▸ **Try it**
All entries that follow are to be printed exactly as written.
---------------
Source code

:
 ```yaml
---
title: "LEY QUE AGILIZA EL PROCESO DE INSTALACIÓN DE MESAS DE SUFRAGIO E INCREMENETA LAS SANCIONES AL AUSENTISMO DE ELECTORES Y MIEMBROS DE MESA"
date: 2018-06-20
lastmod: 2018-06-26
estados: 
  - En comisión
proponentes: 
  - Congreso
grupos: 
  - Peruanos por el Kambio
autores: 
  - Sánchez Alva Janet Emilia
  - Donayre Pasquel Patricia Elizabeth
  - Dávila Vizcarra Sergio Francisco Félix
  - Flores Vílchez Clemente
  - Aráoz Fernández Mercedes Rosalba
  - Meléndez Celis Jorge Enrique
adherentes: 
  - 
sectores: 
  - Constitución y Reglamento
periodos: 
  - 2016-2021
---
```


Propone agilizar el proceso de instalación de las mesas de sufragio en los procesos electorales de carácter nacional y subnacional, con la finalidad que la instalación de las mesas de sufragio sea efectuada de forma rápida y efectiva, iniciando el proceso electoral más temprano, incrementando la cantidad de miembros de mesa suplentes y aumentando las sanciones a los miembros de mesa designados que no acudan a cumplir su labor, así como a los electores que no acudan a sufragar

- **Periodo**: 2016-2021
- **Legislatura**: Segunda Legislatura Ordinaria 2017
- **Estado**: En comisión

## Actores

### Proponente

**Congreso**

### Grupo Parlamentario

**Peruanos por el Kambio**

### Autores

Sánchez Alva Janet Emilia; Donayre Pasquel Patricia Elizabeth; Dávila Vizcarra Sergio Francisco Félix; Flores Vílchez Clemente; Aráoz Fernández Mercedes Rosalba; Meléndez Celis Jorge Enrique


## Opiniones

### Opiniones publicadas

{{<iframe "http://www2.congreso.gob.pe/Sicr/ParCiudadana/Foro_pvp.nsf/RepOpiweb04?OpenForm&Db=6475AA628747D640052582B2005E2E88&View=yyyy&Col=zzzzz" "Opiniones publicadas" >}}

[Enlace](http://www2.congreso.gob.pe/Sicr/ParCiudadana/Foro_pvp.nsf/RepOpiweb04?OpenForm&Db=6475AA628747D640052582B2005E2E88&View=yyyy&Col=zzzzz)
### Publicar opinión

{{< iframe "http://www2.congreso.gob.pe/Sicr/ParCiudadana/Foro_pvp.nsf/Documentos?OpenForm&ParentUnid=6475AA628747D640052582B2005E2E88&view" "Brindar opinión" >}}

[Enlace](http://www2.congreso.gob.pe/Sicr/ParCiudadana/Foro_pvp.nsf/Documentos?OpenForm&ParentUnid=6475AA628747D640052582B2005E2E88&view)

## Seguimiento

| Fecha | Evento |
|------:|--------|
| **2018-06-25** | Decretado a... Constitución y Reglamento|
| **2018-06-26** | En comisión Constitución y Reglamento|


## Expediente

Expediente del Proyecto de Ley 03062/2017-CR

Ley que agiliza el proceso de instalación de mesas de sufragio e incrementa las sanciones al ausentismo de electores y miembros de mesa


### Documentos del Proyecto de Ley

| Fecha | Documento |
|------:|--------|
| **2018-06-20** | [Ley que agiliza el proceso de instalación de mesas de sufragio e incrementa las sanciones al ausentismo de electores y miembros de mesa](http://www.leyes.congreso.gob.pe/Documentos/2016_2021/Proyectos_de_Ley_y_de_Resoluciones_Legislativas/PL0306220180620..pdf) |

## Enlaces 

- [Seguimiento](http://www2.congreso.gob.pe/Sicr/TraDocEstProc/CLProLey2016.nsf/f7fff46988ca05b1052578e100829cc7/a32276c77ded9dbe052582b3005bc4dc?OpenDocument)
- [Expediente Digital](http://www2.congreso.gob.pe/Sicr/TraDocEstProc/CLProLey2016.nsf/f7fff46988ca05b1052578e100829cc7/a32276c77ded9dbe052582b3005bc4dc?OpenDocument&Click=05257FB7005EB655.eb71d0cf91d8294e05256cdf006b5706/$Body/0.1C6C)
---------------
▸ **Exercise solution**
Source code

:
 ```yaml
---
title: "LEY QUE AGILIZA EL PROCESO DE INSTALACIÓN DE MESAS DE SUFRAGIO E INCREMENETA LAS SANCIONES AL AUSENTISMO DE ELECTORES Y MIEMBROS DE MESA"
date: 2018-06-20
lastmod: 2018-06-26
estados: 
  - En comisión
proponentes: 
  - Congreso
grupos: 
  - Peruanos por el Kambio
autores: 
  - Sánchez Alva Janet Emilia
  - Donayre Pasquel Patricia Elizabeth
  - Dávila Vizcarra Sergio Francisco Félix
  - Flores Vílchez Clemente
  - Aráoz Fernández Mercedes Rosalba
  - Meléndez Celis Jorge Enrique
adherentes: 
  - 
sectores: 
  - Constitución y Reglamento
periodos: 
  - 2016-2021
---
```


Propone agilizar el proceso de instalación de las mesas de sufragio en los procesos electorales de carácter nacional y subnacional, con la finalidad que la instalación de las mesas de sufragio sea efectuada de forma rápida y efectiva, iniciando el proceso electoral más temprano, incrementando la cantidad de miembros de mesa suplentes y aumentando las sanciones a los miembros de mesa designados que no acudan a cumplir su labor, así como a los electores que no acudan a sufragar

- **Periodo**: 2016-2021
- **Legislatura**: Segunda Legislatura Ordinaria 2017
- **Estado**: En comisión

## Actores

### Proponente

**Congreso**

### Grupo Parlamentario

**Peruanos por el Kambio**

### Autores

Sánchez Alva Janet Emilia; Donayre Pasquel Patricia Elizabeth; Dávila Vizcarra Sergio Francisco Félix; Flores Vílchez Clemente; Aráoz Fernández Mercedes Rosalba; Meléndez Celis Jorge Enrique


## Opiniones

### Opiniones publicadas

{{<iframe "http://www2.congreso.gob.pe/Sicr/ParCiudadana/Foro_pvp.nsf/RepOpiweb04?OpenForm&Db=6475AA628747D640052582B2005E2E88&View=yyyy&Col=zzzzz" "Opiniones publicadas" >}}

[Enlace](http://www2.congreso.gob.pe/Sicr/ParCiudadana/Foro_pvp.nsf/RepOpiweb04?OpenForm&Db=6475AA628747D640052582B2005E2E88&View=yyyy&Col=zzzzz)
### Publicar opinión

{{< iframe "http://www2.congreso.gob.pe/Sicr/ParCiudadana/Foro_pvp.nsf/Documentos?OpenForm&ParentUnid=6475AA628747D640052582B2005E2E88&view" "Brindar opinión" >}}

[Enlace](http://www2.congreso.gob.pe/Sicr/ParCiudadana/Foro_pvp.nsf/Documentos?OpenForm&ParentUnid=6475AA628747D640052582B2005E2E88&view)

## Seguimiento

| Fecha | Evento |
|------:|--------|
| **2018-06-25** | Decretado a... Constitución y Reglamento|
| **2018-06-26** | En comisión Constitución y Reglamento|


## Expediente

Expediente del Proyecto de Ley 03062/2017-CR

Ley que agiliza el proceso de instalación de mesas de sufragio e incrementa las sanciones al ausentismo de electores y miembros de mesa


### Documentos del Proyecto de Ley

| Fecha | Documento |
|------:|--------|
| **2018-06-20** | [Ley que agiliza el proceso de instalación de mesas de sufragio e incrementa las sanciones al ausentismo de electores y miembros de mesa](http://www.leyes.congreso.gob.pe/Documentos/2016_2021/Proyectos_de_Ley_y_de_Resoluciones_Legislativas/PL0306220180620..pdf) |

## Enlaces 

- [Seguimiento](http://www2.congreso.gob.pe/Sicr/TraDocEstProc/CLProLey2016.nsf/f7fff46988ca05b1052578e100829cc7/a32276c77ded9dbe052582b3005bc4dc?OpenDocument)
- [Expediente Digital](http://www2.congreso.gob.pe/Sicr/TraDocEstProc/CLProLey2016.nsf/f7fff46988ca05b1052578e100829cc7/a32276c77ded9dbe052582b3005bc4dc?OpenDocument&Click=05257FB7005EB655.eb71d0cf91d8294e05256cdf006b5706/$Body/0.1C6C)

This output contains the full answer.